Por: Rafael Fenoy Rico.
Están aquí, aunque millones de personas que conforman las comunidades educativas no tengan ni la más remota idea de lo que son. Las normas, sobre planificación, desarrollo y evaluación de las actividades de aprendizaje, promueven su uso, y a miles de docentes les está dando dolores de cabeza. ¿Cuál es la causa de tanta ignorancia y tanto esfuerzo, que se antoja para muchos inútil?
El primer lugar es preciso señalar que las prácticas educativas, en nuestros centros educativos, han estado sujetas a diversas y múltiples formas de programación, que contiene la evaluación de la misma. Aunque la palabra programación ha sido siempre utilizada entre la docencia, es muy cierto que la forma de hacerla, y, sobre todo, la filosofía que sustenta su existencia, como documento planificador de las actividades en los procesos de enseñanza aprendizaje, se ha ido modificando sustancialmente con el tiempo.
Al afán, lógico y necesario, de planificar, realizar y evaluar la actividad del profesorado y los aprendizajes del alumnado, se le ha añadido, desde no hace mucho, la pretensión de uniformar procedimientos para, de esta forma, poder ajustar “plantillas” evaluadoras externas. Y es aquí donde empieza a patinar tanta demanda de “innovación” programática en las aulas. Porque quienes se dedican a esto de evaluar los sistemas educativos, no son docentes, no tienen ni la más remota idea de cuáles son los contextos donde el profesorado y el alumnado deben trabajar colaborativamente. Además esta radical ignorancia sobre el ejercicio de la profesión de la docencia, refuerza la inmensa osadía de pretender ajustar la realidad a “cuestionarios”, eso sí, amplios, enjundiosos, pero de fácil tratamiento informático, para de esta forma que las máquinas (que no personas evaluadoras) realicen informes extensos sobre los resultados de la educación en un centro, una región, un continente o el mundo mundial.

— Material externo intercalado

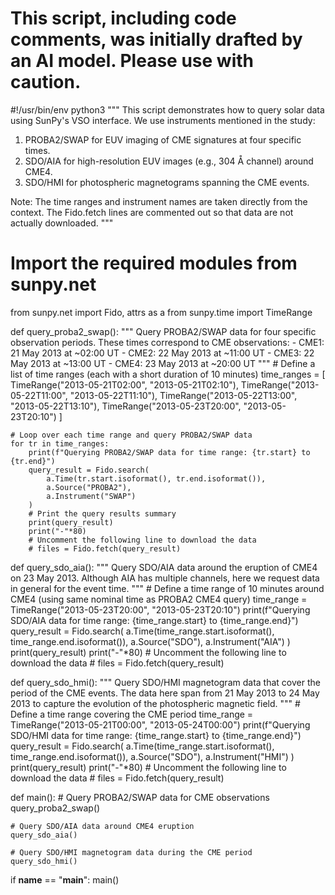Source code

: # This script, including code comments, was initially drafted by an AI model. Please use with caution.

#!/usr/bin/env python3
"""
This script demonstrates how to query solar data using SunPy's VSO interface.
We use instruments mentioned in the study:
  1. PROBA2/SWAP for EUV imaging of CME signatures at four specific times.
  2. SDO/AIA for high-resolution EUV images (e.g., 304 Å channel) around CME4.
  3. SDO/HMI for photospheric magnetograms spanning the CME events.

Note: The time ranges and instrument names are taken directly from the context.
The Fido.fetch lines are commented out so that data are not actually downloaded.
"""

# Import the required modules from sunpy.net
from sunpy.net import Fido, attrs as a
from sunpy.time import TimeRange

def query_proba2_swap():
    """
    Query PROBA2/SWAP data for four specific observation periods.
    These times correspond to CME observations:
      - CME1: 21 May 2013 at ~02:00 UT
      - CME2: 22 May 2013 at ~11:00 UT
      - CME3: 22 May 2013 at ~13:00 UT
      - CME4: 23 May 2013 at ~20:00 UT
    """
    # Define a list of time ranges (each with a short duration of 10 minutes)
    time_ranges = [
        TimeRange("2013-05-21T02:00", "2013-05-21T02:10"),
        TimeRange("2013-05-22T11:00", "2013-05-22T11:10"),
        TimeRange("2013-05-22T13:00", "2013-05-22T13:10"),
        TimeRange("2013-05-23T20:00", "2013-05-23T20:10")
    ]
    
    # Loop over each time range and query PROBA2/SWAP data
    for tr in time_ranges:
        print(f"Querying PROBA2/SWAP data for time range: {tr.start} to {tr.end}")
        query_result = Fido.search(
            a.Time(tr.start.isoformat(), tr.end.isoformat()),
            a.Source("PROBA2"),
            a.Instrument("SWAP")
        )
        # Print the query results summary
        print(query_result)
        print("-"*80)
        # Uncomment the following line to download the data
        # files = Fido.fetch(query_result)
        
def query_sdo_aia():
    """
    Query SDO/AIA data around the eruption of CME4 on 23 May 2013.
    Although AIA has multiple channels, here we request data in general for the event time.
    """
    # Define a time range of 10 minutes around CME4 (using same nominal time as PROBA2 CME4 query)
    time_range = TimeRange("2013-05-23T20:00", "2013-05-23T20:10")
    print(f"Querying SDO/AIA data for time range: {time_range.start} to {time_range.end}")
    query_result = Fido.search(
        a.Time(time_range.start.isoformat(), time_range.end.isoformat()),
        a.Source("SDO"),
        a.Instrument("AIA")
    )
    print(query_result)
    print("-"*80)
    # Uncomment the following line to download the data
    # files = Fido.fetch(query_result)

def query_sdo_hmi():
    """
    Query SDO/HMI magnetogram data that cover the period of the CME events.
    The data here span from 21 May 2013 to 24 May 2013 to capture the evolution of the photospheric magnetic field.
    """
    # Define a time range covering the CME period
    time_range = TimeRange("2013-05-21T00:00", "2013-05-24T00:00")
    print(f"Querying SDO/HMI data for time range: {time_range.start} to {time_range.end}")
    query_result = Fido.search(
        a.Time(time_range.start.isoformat(), time_range.end.isoformat()),
        a.Source("SDO"),
        a.Instrument("HMI")
    )
    print(query_result)
    print("-"*80)
    # Uncomment the following line to download the data
    # files = Fido.fetch(query_result)

def main():
    # Query PROBA2/SWAP data for CME observations
    query_proba2_swap()
    
    # Query SDO/AIA data around CME4 eruption
    query_sdo_aia()
    
    # Query SDO/HMI magnetogram data during the CME period
    query_sdo_hmi()
    
if __name__ == "__main__":
    main()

Porque todo parece reducirse a conseguir que el alumnado aprenda esta destreza, esta habilidad o esta otra, que, dicen, predica del grado de desarrollo de esta o aquella competencia. Sin tener en consideración que la relación docente discente, que se antoja algo más que compleja, se hace siempre colectiva y nunca personalizadamente. Y claro, como no es nada fácil la tarea burocrática que al profesorado se le encarga, surgen a diestro y siniestro “ayudas” en varias webs que ofrecen fórmulas mágicas, tipo lee, elige, corta y pega, para que el profesorado cumplimente los requerimientos normativos en sus programaciones. Por ejemplo aquella web que facilita nada menos que 75 rúbricas para Primaria, Secundaria y Bachillerato que, según dicen, permiten “evaluar y también guiar el diseño y aplicación en clase de diferentes tareas, actividades y proyectos de aula”, prometiendo que con ellas se podrán “desarrollar nuevos modelos de aprendizaje y evaluación en el aula: aprendizajes activos, coevaluación, heteroevaluación…”. Todo un filón de ventajas para programar actividades en el aula, gestionar recursos de aprendizaje, elaborar y ejecutar proyectos, utilizar herramientas virtuales, haciendo más eficiente, eso dicen, la evaluación del desarrollo de las competencias que, se supone, el proceso de enseñanza aprendizaje debe garantizar. Y todo ello con la garantía de diversos entes administrativos: el INEE (instituto Nacional de Evaluación Educativa), o del INTEF (Instituto Nacional de Tecnologías Educativas y de Formación del Profesorado) o el no menos conocido CNIIE (Centro Nacional de Innovación e Investigación Educativa).
¿Quién se encarga de hacer las rúbricas para evaluar el rendimiento de estos organismos?